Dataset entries
• • • • • • •

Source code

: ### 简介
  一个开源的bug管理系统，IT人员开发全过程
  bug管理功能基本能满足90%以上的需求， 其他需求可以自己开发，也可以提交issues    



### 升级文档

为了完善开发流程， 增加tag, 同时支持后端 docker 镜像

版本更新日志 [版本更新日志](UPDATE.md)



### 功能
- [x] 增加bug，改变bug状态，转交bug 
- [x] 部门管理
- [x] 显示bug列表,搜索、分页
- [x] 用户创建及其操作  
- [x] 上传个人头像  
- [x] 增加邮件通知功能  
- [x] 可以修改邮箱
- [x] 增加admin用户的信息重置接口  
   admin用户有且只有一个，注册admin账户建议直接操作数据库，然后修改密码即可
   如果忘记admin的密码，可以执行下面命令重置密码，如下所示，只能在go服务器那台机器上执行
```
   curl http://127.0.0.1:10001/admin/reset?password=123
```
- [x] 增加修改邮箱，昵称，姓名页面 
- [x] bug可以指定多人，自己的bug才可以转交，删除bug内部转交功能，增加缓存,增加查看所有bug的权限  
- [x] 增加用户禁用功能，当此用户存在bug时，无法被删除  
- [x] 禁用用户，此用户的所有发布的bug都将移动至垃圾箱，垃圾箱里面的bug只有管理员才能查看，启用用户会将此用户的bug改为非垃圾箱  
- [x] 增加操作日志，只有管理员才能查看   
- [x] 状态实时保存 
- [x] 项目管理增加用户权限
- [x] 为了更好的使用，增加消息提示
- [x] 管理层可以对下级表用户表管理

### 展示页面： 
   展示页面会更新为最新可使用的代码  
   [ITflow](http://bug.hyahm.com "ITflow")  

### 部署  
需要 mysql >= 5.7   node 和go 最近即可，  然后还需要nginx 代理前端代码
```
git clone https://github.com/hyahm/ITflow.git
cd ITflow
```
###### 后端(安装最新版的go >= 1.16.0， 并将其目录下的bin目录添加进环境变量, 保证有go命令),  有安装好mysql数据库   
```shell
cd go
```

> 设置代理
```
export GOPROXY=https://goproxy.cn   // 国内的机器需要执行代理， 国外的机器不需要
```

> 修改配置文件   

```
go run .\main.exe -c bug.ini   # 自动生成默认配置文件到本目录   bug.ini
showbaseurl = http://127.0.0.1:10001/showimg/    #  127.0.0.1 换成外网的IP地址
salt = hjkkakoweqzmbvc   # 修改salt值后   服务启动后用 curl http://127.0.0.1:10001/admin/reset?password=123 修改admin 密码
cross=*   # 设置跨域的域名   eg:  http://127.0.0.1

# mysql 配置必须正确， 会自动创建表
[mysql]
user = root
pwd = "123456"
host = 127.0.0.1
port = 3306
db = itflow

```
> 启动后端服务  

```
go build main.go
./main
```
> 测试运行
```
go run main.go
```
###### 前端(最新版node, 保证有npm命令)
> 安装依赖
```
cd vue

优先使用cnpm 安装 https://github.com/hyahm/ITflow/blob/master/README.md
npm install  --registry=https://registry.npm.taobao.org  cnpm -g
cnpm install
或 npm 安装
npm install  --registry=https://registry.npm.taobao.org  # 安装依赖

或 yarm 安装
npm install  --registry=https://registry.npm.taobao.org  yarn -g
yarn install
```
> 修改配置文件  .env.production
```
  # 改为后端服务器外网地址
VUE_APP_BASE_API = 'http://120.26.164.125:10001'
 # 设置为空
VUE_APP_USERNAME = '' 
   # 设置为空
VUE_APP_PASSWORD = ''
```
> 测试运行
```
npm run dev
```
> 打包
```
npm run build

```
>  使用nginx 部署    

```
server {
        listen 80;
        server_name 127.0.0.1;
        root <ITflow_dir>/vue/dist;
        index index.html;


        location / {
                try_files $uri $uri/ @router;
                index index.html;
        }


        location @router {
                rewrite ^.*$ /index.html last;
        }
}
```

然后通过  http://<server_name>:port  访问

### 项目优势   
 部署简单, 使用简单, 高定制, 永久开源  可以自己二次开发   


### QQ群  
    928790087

• • • • • • •

_Exercise requirements_. Go through the entries above, and wherever a line holds the word "hyahm", copy that line.

_Output for this exercise_.
   [ITflow](http://bug.hyahm.com "ITflow")  
git clone https://github.com/hyahm/ITflow.git
优先使用cnpm 安装 https://github.com/hyahm/ITflow/blob/master/README.md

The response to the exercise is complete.